Duluth Does Dylan is a 2000 album featuring songs by Bob Dylan covered by bands from Duluth, Minnesota, which is Dylan’s birthplace. The album was mixed and recorded at Inland Sea Recording in Superior, Wisconsin, and mastered at Spinout Studio in Burbank, California. Duluth Does Dylan was produced by Tim Nelson and Tom Fabjance, and features cover and liner art by Chris Monroe. The liner notes were written by Brad Nelson, then publisher of the Duluth Ripsaw.

==Track listing==
All songs originally recorded by Bob Dylan.

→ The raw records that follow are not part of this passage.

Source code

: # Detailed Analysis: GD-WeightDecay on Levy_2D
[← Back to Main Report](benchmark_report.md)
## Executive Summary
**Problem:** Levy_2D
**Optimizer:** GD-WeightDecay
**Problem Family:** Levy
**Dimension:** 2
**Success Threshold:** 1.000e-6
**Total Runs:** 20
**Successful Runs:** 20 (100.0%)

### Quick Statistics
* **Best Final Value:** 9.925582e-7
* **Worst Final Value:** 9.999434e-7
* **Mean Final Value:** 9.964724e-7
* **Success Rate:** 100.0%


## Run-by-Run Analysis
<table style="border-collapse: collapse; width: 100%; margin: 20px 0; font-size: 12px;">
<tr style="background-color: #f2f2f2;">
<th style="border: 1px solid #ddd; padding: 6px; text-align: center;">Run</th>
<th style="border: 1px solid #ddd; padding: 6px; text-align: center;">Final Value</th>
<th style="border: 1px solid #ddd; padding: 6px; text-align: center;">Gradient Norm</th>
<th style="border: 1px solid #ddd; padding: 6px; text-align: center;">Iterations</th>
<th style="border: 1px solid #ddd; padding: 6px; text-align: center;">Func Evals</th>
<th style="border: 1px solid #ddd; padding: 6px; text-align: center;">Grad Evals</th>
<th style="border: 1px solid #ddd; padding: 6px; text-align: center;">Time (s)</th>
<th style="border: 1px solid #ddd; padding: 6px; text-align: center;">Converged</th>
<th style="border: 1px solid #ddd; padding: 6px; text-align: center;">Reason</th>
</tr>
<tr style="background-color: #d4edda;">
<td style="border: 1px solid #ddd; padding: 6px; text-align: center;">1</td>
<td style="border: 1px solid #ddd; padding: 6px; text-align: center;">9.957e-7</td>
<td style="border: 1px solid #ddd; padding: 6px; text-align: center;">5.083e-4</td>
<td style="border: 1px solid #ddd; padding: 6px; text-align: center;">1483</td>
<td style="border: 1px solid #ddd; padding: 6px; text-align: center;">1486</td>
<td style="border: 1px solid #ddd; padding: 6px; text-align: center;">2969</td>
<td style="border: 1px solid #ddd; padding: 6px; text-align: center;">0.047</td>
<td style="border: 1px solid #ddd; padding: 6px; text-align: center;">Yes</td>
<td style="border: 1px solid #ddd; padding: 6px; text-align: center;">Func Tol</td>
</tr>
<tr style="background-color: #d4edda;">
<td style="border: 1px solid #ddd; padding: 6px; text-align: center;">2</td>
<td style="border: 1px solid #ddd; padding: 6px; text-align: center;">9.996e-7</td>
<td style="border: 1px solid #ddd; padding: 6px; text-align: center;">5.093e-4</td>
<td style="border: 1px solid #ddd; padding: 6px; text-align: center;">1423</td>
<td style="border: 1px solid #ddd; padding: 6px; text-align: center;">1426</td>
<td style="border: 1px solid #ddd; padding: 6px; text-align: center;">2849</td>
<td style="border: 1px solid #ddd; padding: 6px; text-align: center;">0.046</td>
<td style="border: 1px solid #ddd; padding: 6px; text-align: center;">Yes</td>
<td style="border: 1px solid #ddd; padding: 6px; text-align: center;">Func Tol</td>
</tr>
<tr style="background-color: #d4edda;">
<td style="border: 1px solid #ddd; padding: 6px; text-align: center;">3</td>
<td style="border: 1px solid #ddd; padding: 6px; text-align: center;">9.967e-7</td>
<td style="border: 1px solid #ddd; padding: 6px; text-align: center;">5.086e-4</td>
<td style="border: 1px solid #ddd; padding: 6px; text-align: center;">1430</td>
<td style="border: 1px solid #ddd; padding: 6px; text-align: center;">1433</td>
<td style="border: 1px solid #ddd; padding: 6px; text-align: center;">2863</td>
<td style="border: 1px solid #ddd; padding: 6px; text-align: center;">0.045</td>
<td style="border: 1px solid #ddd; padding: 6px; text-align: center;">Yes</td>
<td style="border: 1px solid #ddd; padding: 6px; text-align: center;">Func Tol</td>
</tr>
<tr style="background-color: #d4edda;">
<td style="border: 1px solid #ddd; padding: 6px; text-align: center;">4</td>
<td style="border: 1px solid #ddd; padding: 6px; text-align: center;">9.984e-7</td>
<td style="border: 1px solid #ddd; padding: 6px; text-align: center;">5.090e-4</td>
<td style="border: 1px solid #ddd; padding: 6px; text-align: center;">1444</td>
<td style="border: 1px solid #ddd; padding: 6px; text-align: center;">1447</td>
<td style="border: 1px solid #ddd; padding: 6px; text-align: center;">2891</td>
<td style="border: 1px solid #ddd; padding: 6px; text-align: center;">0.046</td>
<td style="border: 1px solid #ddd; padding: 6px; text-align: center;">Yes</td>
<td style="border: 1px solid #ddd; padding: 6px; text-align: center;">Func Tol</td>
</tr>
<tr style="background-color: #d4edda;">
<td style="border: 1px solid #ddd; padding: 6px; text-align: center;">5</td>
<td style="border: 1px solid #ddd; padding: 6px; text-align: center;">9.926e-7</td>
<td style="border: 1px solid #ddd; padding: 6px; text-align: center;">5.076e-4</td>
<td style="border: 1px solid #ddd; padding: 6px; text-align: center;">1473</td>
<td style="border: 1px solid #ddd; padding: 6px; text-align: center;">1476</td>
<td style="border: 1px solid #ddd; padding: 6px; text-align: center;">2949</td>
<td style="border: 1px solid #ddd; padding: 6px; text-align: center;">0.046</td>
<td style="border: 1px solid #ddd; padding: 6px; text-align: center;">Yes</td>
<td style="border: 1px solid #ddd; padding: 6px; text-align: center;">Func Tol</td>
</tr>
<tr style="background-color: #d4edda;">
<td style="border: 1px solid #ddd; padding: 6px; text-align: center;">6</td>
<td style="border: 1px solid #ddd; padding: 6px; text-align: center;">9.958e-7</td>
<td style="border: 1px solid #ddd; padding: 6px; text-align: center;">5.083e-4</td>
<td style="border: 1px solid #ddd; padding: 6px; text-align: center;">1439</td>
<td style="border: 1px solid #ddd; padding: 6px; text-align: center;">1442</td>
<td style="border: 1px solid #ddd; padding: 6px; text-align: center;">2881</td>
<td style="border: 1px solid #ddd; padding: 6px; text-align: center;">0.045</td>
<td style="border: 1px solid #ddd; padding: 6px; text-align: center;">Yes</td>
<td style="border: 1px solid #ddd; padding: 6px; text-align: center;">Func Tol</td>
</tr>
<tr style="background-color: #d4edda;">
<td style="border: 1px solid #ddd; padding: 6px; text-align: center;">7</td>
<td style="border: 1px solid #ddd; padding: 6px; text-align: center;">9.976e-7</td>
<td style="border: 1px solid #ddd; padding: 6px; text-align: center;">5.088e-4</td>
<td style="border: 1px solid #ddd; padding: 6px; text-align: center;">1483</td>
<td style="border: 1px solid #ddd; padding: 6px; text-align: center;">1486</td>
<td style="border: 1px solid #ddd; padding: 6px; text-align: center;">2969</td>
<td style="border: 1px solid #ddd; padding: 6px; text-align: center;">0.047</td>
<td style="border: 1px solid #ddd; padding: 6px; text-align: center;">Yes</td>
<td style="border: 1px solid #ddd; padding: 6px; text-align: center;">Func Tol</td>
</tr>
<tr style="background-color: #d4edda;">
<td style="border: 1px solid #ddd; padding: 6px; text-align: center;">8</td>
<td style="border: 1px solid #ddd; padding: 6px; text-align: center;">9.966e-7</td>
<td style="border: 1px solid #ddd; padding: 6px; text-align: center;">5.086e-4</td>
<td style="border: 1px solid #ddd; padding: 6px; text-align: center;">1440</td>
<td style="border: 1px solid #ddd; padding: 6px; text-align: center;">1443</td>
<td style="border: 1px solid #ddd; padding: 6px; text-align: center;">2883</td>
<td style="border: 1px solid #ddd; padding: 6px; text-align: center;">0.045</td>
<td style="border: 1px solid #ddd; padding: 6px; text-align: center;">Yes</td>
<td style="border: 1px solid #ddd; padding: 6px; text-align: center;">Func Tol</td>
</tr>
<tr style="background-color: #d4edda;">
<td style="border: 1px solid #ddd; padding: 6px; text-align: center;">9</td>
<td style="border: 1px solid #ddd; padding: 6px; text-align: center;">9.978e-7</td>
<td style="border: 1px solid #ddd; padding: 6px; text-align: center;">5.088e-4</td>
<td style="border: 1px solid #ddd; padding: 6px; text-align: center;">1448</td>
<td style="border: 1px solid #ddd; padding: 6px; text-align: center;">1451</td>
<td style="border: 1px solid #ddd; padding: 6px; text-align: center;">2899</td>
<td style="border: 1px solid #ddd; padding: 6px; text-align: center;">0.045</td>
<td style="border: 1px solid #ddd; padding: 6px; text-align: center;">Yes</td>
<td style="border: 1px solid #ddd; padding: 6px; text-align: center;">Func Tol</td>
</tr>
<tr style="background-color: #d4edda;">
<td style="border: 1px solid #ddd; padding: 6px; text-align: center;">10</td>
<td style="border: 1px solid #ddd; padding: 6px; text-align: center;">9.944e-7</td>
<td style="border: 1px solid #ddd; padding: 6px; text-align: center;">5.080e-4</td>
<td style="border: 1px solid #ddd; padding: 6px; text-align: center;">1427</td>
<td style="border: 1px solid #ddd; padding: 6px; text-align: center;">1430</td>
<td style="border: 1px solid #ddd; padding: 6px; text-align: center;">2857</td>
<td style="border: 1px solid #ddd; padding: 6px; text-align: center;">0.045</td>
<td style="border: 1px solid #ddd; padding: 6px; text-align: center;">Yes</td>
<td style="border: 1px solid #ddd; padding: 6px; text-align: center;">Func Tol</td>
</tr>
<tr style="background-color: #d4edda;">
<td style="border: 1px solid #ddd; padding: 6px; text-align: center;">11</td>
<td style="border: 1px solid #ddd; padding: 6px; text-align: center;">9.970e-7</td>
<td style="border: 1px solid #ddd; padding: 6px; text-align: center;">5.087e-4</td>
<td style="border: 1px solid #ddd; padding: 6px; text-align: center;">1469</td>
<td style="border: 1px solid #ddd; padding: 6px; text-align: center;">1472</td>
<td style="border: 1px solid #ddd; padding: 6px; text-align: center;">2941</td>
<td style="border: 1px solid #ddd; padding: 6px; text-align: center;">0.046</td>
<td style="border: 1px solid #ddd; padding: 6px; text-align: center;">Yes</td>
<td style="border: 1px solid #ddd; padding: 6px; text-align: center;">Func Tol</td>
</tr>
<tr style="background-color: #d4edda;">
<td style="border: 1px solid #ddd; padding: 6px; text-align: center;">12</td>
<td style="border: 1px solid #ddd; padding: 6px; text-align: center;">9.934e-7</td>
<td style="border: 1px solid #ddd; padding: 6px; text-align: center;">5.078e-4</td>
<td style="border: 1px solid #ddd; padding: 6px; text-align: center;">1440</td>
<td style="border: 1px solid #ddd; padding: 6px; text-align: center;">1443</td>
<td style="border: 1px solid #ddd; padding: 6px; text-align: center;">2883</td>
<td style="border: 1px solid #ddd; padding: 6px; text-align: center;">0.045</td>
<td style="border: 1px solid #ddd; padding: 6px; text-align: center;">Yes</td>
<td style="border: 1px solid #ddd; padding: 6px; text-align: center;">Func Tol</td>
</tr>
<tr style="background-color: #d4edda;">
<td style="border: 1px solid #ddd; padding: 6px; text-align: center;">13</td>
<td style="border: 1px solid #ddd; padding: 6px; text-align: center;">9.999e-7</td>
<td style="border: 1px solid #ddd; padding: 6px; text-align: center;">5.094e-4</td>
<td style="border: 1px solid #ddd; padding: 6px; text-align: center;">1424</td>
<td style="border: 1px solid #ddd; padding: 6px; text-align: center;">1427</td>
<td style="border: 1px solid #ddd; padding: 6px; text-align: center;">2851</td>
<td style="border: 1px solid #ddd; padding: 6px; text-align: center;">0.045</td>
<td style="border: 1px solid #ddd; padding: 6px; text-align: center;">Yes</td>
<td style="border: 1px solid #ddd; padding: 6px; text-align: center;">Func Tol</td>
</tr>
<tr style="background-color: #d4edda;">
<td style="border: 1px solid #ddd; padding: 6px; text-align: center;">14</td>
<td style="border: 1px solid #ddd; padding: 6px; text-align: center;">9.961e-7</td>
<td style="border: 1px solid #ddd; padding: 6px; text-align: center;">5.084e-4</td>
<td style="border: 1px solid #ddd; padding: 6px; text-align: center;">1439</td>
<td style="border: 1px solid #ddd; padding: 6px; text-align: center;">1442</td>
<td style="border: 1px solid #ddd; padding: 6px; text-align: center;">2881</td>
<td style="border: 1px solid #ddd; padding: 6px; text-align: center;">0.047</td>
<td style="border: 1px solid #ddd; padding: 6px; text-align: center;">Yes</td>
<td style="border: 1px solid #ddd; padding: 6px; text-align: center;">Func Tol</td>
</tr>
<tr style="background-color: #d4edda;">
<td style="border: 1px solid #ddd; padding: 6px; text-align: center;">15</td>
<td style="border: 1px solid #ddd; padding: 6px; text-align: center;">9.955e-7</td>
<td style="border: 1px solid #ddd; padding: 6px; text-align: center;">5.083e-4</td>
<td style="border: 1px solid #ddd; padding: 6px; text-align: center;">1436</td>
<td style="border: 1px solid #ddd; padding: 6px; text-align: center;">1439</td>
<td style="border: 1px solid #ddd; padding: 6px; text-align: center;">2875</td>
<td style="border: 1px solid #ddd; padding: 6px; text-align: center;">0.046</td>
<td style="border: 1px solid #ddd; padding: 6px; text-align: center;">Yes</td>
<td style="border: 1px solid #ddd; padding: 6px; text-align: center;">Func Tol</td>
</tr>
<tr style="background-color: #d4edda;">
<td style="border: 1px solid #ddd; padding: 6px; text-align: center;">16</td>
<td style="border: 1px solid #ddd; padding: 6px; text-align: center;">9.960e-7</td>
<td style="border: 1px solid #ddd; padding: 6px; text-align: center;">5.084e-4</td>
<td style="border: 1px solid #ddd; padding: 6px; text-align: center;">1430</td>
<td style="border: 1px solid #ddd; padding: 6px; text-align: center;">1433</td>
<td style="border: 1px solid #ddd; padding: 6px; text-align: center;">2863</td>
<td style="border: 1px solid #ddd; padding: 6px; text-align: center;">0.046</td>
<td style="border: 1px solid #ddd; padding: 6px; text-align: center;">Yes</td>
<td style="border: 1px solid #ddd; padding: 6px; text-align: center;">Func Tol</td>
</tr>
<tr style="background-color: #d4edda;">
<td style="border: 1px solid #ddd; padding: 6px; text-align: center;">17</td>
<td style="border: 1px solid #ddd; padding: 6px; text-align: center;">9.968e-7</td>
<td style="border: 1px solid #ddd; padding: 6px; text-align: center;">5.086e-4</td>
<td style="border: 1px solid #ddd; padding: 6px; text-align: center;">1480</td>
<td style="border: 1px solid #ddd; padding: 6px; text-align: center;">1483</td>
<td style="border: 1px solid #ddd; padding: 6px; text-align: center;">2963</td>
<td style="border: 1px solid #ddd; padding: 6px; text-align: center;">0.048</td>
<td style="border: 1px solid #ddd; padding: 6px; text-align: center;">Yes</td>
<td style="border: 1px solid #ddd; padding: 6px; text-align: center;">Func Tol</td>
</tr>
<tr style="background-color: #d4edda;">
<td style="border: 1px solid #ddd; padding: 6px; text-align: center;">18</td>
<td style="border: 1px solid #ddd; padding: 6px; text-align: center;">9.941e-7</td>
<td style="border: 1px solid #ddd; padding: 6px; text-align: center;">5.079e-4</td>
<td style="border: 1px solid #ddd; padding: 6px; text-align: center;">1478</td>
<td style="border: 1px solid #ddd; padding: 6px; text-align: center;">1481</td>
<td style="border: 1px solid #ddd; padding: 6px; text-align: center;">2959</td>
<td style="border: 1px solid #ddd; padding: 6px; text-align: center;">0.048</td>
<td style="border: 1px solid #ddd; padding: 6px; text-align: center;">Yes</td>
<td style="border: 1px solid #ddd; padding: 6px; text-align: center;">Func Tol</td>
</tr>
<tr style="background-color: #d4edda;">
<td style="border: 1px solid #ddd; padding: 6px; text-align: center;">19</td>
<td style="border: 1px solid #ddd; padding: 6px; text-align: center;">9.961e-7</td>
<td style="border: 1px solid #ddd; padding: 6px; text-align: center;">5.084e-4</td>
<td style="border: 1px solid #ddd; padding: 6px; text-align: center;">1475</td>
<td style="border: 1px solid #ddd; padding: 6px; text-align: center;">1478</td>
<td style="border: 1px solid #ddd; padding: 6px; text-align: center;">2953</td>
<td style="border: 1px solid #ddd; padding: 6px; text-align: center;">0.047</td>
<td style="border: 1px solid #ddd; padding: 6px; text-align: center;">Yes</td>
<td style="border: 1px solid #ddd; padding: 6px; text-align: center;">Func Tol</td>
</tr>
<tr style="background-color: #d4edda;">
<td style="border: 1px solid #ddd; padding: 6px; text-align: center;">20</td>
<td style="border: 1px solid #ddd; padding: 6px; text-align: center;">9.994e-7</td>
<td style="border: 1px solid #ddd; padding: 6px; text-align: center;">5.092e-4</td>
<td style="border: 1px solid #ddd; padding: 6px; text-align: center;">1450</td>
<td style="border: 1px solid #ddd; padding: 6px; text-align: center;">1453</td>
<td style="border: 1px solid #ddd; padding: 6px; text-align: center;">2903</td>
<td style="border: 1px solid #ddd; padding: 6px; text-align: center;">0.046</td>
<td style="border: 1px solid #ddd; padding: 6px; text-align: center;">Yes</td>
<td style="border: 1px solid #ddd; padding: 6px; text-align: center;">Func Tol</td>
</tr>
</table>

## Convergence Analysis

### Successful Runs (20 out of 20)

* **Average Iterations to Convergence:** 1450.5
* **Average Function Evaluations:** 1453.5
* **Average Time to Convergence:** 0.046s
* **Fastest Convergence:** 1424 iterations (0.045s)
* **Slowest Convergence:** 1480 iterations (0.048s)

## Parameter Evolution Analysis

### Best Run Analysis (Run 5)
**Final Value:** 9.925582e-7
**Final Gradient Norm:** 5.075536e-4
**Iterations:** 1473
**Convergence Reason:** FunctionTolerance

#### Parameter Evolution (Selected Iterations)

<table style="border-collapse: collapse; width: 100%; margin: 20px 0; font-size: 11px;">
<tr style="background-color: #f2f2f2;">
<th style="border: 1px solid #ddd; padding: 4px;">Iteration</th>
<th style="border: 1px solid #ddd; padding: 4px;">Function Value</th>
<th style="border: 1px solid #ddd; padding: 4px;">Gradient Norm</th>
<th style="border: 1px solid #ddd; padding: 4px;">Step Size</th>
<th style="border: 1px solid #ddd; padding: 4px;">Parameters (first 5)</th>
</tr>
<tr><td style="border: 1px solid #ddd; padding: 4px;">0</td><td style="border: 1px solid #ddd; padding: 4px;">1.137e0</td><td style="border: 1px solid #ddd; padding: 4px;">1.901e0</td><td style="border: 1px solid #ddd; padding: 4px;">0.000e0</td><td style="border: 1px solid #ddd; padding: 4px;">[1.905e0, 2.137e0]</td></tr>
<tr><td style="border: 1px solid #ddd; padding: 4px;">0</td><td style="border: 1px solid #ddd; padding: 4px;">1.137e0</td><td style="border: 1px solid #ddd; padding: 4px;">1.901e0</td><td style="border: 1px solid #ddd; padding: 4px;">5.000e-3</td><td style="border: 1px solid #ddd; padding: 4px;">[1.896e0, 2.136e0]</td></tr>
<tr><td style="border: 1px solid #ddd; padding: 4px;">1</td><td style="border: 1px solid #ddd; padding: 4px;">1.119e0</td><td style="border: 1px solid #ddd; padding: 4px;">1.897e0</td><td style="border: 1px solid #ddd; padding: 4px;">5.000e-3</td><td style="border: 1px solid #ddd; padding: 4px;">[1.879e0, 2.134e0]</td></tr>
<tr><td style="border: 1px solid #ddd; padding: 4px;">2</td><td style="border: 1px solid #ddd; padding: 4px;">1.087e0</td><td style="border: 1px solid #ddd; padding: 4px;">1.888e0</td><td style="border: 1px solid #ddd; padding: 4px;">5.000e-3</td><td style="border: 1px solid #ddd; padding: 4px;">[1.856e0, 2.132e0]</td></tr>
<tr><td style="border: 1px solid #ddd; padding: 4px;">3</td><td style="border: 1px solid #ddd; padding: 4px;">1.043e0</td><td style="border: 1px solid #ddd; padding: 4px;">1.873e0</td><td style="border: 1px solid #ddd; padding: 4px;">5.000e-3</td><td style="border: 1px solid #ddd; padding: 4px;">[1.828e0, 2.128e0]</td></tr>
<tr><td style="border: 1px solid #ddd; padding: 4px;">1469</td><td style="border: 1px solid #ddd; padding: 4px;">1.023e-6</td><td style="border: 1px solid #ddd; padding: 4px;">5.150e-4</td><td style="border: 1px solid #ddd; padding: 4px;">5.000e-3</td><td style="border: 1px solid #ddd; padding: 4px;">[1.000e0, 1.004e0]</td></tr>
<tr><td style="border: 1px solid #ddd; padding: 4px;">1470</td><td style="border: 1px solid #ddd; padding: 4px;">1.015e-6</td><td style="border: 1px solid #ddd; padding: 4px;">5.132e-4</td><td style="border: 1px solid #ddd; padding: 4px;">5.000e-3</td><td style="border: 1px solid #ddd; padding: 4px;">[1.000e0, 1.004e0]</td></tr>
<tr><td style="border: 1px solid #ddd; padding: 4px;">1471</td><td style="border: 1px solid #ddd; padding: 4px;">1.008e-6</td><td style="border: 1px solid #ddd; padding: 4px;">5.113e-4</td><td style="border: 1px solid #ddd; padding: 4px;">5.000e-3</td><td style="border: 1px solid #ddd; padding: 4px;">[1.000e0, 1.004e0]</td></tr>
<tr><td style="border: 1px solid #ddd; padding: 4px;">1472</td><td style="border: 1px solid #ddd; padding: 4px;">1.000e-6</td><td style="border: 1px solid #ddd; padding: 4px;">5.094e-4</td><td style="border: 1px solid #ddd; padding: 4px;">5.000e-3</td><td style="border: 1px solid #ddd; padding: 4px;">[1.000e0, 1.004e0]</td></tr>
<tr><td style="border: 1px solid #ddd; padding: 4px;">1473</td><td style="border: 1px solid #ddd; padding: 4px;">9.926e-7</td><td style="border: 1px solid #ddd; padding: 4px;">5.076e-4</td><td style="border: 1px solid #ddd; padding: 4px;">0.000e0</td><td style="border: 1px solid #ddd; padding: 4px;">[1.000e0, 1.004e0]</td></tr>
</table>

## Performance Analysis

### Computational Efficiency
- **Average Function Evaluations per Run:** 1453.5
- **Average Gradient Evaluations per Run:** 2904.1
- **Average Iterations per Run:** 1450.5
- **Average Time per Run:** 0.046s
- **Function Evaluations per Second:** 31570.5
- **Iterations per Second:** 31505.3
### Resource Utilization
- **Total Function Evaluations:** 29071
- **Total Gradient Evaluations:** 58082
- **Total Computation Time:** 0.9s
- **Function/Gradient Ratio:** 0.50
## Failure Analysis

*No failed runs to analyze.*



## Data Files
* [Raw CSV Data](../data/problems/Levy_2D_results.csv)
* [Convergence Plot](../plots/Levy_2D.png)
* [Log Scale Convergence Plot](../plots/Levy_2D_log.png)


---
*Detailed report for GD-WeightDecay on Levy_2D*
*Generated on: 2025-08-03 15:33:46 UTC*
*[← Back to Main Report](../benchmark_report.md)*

| No. | Title | Performer | Length |
|---|---|---|---|
| 1. | "It Ain't Me Babe" | Mayfly | 3:27 |
| 2. | "Quit Your Low Down Ways" | Giljunko | 2:56 |
| 3. | "Don't Think Twice, It's All Right / All I Really Want To Do" | Gild | 3:34 |
| 4. | "Girl from the North Country" | Father Hennepin | 4:08 |
| 5. | "A Hard Rain's A-Gonna Fall" | Both | 7:23 |
| 6. | "Tombstone Blues" | The Black Eyed Snakes | 3:42 |
| 7. | "Knockin' on Heaven's Door" | Crazy Betty | 3:17 |
| 8. | "Father of Night" | The First Ladies | 2:02 |
| 9. | "When I Paint My Masterpiece" | Ballyhoo | 4:19 |
| 10. | "All Along the Watchtower" | The Dames | 3:16 |
| 11. | "Country Pie" | The American Hip | 7:00 |
| 12. | "Rainy Day Women #12 & 35" | The Black Labels | 3:06 |
| 13. | "Sad-Eyed Lady of the Lowlands" | Jamie Ness | 4:43 |
| 14. | "If You Gotta Go, Go Now" | Accidental Porn | 3:19 |
| 15. | "Blowin' in the Wind" | Low | 3:46 |
| Total length: |  |  | 59:58 |

==Concept==
Tim Nelson, the executive producer of Duluth Does Dylan, conceived of the album as a way of "using Dylan's connection to Duluth to promote the bands living and working here today." Only bands producing original music and active in the Duluth music scene were considered; most of the bands were selected in part based on their reception at the Homegrown Music Festival, Duluth's annual local music festival. Participating bands each selected a song recorded by Bob Dylan, and Nelson encouraged the musicians to use their own style rather than trying "to sound like Dylan."

==Reception==
Upon its release, Duluth Does Dylan was featured on the cover of the Duluth Ripsaw, and release parties were held in Duluth and Minneapolis–Saint Paul. A local Duluth brewery named a beer in honor of the album. Duluth Does Dylan sold out its original 1,000 -disc pressing within two months, and went on to sell over 3,000 copies during the next five years. Aside from local sales, the album also received attention nationally and internationally. The album has also been credited with bringing national attention to several local bands. It was followed by Duluth Does Dylan Revisited in 2006 and Another Side of Duluth Does Dylan in 2011.